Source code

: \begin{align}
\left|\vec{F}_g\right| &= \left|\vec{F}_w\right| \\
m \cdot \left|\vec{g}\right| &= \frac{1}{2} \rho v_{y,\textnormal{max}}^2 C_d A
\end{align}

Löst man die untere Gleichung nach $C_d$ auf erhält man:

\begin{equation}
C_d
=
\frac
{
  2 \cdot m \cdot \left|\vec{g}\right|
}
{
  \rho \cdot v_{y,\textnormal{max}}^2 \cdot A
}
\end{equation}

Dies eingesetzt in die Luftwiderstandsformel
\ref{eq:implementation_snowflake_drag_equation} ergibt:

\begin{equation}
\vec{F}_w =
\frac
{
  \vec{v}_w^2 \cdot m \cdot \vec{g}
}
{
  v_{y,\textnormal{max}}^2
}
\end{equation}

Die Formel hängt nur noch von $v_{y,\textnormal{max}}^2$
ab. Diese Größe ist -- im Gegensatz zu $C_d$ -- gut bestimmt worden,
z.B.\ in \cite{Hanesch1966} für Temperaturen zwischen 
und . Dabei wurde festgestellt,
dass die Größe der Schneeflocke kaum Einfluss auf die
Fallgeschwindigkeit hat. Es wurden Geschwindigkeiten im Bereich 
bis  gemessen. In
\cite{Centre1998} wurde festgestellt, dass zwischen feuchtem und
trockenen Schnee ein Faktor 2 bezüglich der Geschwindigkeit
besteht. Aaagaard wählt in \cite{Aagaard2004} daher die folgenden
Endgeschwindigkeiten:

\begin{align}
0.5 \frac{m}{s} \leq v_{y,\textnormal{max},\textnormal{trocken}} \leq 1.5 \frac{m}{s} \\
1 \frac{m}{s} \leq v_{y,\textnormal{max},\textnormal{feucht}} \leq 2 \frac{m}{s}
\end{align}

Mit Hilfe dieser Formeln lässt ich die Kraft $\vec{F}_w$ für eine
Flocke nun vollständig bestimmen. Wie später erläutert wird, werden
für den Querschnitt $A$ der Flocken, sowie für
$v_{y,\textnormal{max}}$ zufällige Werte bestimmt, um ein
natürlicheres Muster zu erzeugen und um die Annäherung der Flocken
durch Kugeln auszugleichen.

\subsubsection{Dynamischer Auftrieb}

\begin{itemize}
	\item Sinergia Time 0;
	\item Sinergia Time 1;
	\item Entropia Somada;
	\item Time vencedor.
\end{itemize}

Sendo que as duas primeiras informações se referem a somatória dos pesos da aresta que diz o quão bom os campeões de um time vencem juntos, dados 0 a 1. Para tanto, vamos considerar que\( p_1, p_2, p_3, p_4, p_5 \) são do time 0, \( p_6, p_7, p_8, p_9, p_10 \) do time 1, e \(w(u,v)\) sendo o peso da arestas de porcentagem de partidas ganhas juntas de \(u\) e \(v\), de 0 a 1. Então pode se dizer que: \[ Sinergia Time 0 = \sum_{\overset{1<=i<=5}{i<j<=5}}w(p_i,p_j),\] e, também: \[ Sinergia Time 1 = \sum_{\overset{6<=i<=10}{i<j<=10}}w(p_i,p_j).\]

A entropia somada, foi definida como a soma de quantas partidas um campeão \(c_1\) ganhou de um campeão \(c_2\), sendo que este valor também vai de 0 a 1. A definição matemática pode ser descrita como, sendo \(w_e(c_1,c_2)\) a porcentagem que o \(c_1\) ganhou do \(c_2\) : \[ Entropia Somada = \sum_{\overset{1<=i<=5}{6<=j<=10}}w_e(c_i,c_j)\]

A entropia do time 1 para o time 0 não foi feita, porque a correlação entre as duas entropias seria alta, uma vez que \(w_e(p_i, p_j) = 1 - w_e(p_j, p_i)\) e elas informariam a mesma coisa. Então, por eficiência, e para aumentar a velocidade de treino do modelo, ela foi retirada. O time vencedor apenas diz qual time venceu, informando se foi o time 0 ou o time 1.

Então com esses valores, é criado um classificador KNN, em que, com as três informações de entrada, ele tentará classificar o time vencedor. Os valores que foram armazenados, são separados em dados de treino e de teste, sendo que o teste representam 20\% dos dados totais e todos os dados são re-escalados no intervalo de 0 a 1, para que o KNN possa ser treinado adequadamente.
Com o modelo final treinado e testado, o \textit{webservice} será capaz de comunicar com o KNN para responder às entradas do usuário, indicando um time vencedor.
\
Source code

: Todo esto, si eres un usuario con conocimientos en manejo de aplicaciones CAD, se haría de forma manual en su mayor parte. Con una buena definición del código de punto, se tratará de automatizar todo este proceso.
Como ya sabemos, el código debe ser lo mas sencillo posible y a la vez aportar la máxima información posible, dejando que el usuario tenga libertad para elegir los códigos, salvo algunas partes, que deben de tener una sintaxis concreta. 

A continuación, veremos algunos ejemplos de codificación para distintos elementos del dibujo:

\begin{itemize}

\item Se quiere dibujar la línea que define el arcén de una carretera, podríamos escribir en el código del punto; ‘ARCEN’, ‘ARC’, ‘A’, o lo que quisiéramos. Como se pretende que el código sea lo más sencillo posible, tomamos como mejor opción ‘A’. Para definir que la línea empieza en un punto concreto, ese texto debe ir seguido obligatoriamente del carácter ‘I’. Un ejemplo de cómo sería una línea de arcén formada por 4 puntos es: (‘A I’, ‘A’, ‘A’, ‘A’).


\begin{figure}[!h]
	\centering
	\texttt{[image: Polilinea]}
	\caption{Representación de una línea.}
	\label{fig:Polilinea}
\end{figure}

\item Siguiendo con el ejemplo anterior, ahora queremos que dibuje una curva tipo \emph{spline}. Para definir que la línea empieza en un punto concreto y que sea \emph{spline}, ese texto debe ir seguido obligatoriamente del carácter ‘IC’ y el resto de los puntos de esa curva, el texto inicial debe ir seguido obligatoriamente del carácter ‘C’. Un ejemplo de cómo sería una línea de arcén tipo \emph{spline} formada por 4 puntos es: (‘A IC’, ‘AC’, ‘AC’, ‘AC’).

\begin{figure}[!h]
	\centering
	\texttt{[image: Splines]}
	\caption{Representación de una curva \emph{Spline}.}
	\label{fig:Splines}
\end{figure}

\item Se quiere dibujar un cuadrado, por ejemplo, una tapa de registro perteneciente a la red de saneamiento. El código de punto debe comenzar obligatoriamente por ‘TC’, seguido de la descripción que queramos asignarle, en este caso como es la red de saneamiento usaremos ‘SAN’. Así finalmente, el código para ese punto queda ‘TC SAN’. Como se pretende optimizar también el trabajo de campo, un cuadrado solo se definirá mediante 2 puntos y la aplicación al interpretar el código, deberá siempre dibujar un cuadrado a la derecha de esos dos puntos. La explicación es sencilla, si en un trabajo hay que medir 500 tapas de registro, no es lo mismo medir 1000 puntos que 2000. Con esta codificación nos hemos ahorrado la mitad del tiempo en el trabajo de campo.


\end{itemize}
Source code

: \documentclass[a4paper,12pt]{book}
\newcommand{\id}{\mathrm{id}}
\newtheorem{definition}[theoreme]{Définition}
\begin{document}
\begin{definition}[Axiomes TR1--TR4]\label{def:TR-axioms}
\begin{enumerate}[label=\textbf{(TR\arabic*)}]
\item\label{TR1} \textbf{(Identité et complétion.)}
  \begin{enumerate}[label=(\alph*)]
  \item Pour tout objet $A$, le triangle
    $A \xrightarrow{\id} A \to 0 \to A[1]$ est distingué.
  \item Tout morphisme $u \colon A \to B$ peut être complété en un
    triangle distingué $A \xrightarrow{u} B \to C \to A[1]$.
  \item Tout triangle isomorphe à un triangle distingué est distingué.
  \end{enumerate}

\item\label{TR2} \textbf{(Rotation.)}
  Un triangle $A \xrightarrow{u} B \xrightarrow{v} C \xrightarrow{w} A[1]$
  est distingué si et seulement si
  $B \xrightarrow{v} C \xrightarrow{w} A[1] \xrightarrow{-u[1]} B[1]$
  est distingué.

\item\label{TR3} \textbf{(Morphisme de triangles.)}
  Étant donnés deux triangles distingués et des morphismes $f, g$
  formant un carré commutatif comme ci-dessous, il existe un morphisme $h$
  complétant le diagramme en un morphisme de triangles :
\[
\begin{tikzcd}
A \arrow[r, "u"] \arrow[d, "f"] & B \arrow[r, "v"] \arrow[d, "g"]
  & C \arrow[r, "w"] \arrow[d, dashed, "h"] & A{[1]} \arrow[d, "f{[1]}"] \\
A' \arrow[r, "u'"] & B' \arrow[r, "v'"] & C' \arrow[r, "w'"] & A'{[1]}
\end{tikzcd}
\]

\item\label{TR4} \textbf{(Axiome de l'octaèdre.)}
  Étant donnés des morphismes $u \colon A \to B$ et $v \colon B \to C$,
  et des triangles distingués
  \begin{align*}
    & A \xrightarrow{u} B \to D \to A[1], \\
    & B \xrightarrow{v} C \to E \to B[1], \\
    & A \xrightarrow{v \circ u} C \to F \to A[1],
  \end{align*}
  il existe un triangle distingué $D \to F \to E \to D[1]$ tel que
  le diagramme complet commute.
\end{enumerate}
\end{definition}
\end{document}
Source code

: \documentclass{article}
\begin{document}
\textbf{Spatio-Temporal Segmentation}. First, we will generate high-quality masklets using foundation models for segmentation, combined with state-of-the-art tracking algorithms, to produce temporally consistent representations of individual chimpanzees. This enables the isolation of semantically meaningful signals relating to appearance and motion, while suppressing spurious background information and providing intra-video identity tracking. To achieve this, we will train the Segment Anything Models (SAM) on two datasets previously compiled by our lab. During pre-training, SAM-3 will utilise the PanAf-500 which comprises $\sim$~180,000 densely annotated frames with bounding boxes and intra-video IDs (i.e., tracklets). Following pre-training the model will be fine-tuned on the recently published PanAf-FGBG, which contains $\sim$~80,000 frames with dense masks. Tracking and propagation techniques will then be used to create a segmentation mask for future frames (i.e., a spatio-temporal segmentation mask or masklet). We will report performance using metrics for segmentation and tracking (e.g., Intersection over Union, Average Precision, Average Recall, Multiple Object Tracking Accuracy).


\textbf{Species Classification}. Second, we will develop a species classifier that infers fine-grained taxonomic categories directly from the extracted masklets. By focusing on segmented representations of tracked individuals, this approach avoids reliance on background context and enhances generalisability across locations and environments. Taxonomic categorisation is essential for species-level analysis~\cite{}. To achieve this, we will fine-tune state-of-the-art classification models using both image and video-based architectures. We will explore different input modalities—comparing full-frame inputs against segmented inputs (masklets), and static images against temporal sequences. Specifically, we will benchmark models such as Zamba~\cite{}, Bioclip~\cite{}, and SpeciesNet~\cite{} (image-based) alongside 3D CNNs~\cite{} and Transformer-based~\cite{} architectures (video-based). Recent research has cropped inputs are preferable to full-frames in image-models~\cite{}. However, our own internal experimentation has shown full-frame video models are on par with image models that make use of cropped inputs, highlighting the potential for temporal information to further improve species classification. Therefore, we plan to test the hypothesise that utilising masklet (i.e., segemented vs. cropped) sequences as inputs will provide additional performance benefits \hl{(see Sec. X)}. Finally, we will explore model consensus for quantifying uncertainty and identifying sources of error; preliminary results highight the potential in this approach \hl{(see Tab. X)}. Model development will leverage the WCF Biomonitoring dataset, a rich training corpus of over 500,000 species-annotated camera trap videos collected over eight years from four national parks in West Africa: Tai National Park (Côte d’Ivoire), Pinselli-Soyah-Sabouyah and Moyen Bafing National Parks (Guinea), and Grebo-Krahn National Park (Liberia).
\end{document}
○ ○ ○
**Exercise**: Your task is to restate, word for word, the lines from the beginning of the records to the line with "und . Dabei", inclusive.

**Solution to this exercise**:
Source code

: \begin{align}
\left|\vec{F}_g\right| &= \left|\vec{F}_w\right| \\
m \cdot \left|\vec{g}\right| &= \frac{1}{2} \rho v_{y,\textnormal{max}}^2 C_d A
\end{align}

Löst man die untere Gleichung nach $C_d$ auf erhält man:

\begin{equation}
C_d
=
\frac
{
  2 \cdot m \cdot \left|\vec{g}\right|
}
{
  \rho \cdot v_{y,\textnormal{max}}^2 \cdot A
}
\end{equation}

Dies eingesetzt in die Luftwiderstandsformel
\ref{eq:implementation_snowflake_drag_equation} ergibt:

\begin{equation}
\vec{F}_w =
\frac
{
  \vec{v}_w^2 \cdot m \cdot \vec{g}
}
{
  v_{y,\textnormal{max}}^2
}
\end{equation}

Die Formel hängt nur noch von $v_{y,\textnormal{max}}^2$
ab. Diese Größe ist -- im Gegensatz zu $C_d$ -- gut bestimmt worden,
z.B.\ in \cite{Hanesch1966} für Temperaturen zwischen 
und . Dabei wurde festgestellt,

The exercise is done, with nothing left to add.